§ **PROBLEM**
Please repeat, from the entries that follow, the lines from the one containing "파일 이름만 출력한다.|" through the one containing "Introducción a Docker" exactly, adding nothing.

[Records from a dataset]
──────────

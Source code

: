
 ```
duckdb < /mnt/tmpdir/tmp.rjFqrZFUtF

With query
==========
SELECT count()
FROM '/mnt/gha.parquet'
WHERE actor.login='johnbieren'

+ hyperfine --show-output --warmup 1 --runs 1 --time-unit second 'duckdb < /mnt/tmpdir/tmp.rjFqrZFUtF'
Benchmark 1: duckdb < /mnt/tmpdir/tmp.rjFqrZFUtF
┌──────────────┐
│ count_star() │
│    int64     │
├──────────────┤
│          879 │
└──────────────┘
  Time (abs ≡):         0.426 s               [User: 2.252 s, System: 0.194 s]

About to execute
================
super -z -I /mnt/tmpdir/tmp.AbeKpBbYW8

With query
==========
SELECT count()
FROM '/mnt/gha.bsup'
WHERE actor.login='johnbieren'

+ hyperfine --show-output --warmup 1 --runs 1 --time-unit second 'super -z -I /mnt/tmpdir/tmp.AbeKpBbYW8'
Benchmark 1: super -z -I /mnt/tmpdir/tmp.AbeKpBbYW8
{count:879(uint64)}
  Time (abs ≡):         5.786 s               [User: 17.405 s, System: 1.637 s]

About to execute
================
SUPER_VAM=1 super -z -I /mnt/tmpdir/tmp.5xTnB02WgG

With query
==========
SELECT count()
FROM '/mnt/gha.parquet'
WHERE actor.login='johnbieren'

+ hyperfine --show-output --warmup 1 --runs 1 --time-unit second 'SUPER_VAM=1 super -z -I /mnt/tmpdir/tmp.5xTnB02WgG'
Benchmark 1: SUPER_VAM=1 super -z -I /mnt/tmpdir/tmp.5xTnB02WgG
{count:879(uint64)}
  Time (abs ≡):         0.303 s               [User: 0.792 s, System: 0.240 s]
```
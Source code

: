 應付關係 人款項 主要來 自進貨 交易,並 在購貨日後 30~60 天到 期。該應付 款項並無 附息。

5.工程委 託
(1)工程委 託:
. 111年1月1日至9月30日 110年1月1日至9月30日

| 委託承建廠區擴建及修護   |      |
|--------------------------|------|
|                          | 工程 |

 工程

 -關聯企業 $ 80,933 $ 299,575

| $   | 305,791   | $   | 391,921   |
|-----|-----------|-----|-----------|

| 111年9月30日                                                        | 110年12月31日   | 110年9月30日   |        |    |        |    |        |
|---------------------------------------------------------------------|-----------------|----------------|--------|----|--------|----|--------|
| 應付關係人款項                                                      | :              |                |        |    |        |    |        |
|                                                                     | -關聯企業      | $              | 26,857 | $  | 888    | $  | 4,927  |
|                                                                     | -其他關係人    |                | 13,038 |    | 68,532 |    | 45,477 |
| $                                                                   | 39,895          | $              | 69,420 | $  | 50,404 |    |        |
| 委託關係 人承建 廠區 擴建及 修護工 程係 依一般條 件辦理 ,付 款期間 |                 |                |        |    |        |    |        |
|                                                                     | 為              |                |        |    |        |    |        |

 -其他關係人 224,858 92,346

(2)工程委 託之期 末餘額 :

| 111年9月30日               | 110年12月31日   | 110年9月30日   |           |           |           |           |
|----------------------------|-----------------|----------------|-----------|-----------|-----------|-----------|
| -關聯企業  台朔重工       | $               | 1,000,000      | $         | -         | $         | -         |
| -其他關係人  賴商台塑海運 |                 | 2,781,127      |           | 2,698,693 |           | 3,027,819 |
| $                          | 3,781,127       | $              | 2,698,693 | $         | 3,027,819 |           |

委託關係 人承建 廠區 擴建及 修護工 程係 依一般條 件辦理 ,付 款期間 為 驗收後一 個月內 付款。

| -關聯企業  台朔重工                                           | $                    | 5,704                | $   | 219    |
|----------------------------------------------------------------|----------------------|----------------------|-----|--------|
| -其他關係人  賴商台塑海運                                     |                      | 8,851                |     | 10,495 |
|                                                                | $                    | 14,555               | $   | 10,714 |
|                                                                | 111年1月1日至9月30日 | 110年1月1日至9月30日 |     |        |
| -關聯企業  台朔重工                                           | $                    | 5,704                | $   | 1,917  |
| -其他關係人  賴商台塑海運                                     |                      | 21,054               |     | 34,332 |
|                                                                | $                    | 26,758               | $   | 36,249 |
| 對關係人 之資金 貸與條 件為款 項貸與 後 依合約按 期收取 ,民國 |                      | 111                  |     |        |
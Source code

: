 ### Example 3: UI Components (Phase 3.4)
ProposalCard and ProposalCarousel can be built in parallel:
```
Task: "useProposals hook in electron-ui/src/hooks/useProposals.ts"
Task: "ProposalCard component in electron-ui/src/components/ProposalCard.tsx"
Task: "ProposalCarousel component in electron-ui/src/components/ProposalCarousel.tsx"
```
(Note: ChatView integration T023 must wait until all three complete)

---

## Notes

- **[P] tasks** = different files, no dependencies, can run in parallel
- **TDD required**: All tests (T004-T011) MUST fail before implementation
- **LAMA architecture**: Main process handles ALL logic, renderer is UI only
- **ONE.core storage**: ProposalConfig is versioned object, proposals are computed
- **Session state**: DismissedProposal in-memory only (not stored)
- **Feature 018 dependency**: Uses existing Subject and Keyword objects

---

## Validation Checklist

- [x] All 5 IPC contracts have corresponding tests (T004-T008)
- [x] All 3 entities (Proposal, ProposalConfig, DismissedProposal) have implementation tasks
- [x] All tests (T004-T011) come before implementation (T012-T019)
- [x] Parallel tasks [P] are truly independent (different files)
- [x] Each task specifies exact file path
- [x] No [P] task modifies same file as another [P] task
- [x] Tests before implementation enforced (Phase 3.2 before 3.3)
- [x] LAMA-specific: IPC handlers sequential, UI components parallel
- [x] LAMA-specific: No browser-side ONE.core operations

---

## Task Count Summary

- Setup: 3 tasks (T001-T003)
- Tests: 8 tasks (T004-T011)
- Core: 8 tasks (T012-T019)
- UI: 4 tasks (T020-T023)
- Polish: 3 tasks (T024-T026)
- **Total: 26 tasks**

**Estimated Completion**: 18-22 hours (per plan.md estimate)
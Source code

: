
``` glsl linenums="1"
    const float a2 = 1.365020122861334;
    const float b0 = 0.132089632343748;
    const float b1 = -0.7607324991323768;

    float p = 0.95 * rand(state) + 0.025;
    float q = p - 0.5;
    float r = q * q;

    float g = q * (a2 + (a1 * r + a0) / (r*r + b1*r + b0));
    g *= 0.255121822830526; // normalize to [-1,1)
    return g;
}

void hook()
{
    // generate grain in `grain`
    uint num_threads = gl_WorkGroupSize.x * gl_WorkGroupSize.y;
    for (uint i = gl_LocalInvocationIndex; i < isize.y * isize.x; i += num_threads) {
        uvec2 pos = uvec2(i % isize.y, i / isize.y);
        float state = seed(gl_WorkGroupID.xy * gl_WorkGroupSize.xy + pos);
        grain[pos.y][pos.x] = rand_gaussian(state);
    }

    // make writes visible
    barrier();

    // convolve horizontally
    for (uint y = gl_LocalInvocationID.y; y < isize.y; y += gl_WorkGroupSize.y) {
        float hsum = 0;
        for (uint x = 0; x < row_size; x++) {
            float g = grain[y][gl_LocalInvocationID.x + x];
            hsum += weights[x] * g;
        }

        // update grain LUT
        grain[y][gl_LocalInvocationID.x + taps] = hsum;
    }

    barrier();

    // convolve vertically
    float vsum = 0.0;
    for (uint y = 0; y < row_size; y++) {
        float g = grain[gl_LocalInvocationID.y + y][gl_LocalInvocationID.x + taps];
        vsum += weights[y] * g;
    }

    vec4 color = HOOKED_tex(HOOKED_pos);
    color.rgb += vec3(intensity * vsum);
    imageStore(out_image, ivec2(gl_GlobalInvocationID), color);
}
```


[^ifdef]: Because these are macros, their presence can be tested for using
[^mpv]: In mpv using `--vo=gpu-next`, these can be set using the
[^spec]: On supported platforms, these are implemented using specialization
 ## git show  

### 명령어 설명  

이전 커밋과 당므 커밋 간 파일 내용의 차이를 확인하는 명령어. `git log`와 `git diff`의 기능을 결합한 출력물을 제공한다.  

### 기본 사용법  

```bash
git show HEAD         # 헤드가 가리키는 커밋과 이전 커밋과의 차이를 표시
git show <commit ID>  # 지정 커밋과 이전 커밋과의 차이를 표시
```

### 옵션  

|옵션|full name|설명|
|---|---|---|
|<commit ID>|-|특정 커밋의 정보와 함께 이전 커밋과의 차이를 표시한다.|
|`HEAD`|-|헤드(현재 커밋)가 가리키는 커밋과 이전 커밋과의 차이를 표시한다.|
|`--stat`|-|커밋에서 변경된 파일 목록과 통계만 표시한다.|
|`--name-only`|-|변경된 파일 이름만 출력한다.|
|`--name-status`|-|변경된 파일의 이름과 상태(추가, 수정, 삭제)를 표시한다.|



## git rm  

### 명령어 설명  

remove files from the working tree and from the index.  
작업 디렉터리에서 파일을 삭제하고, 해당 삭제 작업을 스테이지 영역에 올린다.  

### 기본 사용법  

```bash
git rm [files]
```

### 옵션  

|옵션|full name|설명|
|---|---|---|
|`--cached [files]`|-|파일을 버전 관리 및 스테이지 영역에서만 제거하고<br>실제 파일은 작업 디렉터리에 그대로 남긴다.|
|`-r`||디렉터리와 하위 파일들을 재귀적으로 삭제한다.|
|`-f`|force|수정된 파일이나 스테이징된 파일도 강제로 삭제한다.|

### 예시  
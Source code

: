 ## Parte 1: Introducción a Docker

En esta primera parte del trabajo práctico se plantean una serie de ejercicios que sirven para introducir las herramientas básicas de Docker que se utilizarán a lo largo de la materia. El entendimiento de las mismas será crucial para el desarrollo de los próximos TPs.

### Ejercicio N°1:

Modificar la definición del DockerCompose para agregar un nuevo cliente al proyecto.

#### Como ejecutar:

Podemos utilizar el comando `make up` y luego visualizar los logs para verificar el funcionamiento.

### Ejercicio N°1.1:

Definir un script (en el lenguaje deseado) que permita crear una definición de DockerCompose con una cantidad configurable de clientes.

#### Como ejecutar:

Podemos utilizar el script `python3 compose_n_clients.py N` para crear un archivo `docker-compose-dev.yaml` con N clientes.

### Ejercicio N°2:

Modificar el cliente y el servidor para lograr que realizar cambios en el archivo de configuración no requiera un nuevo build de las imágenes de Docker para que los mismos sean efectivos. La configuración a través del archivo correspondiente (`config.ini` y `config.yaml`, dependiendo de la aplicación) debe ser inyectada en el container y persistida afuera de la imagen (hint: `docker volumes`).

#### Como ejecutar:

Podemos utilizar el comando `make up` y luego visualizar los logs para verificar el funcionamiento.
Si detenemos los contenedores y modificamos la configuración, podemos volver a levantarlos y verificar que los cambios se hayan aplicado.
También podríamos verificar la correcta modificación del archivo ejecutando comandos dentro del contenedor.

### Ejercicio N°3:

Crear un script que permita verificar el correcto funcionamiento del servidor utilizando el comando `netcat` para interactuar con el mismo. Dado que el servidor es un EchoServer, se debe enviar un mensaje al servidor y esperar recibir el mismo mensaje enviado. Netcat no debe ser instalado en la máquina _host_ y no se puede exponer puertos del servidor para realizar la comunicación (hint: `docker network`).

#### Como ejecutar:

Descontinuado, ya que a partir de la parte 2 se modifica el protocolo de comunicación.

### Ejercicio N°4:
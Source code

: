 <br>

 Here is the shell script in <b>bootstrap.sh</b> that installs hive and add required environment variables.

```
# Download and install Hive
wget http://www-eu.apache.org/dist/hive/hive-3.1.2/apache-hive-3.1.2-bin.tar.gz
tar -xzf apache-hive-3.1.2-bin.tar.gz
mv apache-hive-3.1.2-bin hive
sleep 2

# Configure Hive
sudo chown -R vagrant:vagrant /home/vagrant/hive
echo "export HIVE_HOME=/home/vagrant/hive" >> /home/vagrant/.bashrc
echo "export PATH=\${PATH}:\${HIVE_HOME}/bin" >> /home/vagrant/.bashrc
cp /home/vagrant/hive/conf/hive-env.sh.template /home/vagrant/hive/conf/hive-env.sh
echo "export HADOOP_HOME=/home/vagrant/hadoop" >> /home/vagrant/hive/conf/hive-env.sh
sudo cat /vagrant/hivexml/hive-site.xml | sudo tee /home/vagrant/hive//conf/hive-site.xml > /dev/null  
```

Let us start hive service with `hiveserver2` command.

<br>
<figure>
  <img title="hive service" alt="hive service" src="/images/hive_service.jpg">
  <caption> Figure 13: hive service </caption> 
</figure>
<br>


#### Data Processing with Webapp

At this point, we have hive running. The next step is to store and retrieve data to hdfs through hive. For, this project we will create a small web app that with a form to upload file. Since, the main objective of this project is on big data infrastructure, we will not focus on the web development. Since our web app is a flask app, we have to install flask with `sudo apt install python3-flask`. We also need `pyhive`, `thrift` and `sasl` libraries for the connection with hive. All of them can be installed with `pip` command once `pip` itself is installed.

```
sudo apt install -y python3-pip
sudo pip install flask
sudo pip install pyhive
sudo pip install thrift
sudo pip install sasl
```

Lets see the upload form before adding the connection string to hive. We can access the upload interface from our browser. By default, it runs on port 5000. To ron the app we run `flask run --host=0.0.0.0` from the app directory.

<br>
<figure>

──────────

§ **PROBLEM SOLUTION**
|`--name-only`|-|변경된 파일 이름만 출력한다.|
|`--name-status`|-|변경된 파일의 이름과 상태(추가, 수정, 삭제)를 표시한다.|



## git rm  

### 명령어 설명  

remove files from the working tree and from the index.  
작업 디렉터리에서 파일을 삭제하고, 해당 삭제 작업을 스테이지 영역에 올린다.  

### 기본 사용법  

```bash
git rm [files]
```

### 옵션  

|옵션|full name|설명|
|---|---|---|
|`--cached [files]`|-|파일을 버전 관리 및 스테이지 영역에서만 제거하고<br>실제 파일은 작업 디렉터리에 그대로 남긴다.|
|`-r`||디렉터리와 하위 파일들을 재귀적으로 삭제한다.|
|`-f`|force|수정된 파일이나 스테이징된 파일도 강제로 삭제한다.|

### 예시  
Source code

: ## Parte 1: Introducción a Docker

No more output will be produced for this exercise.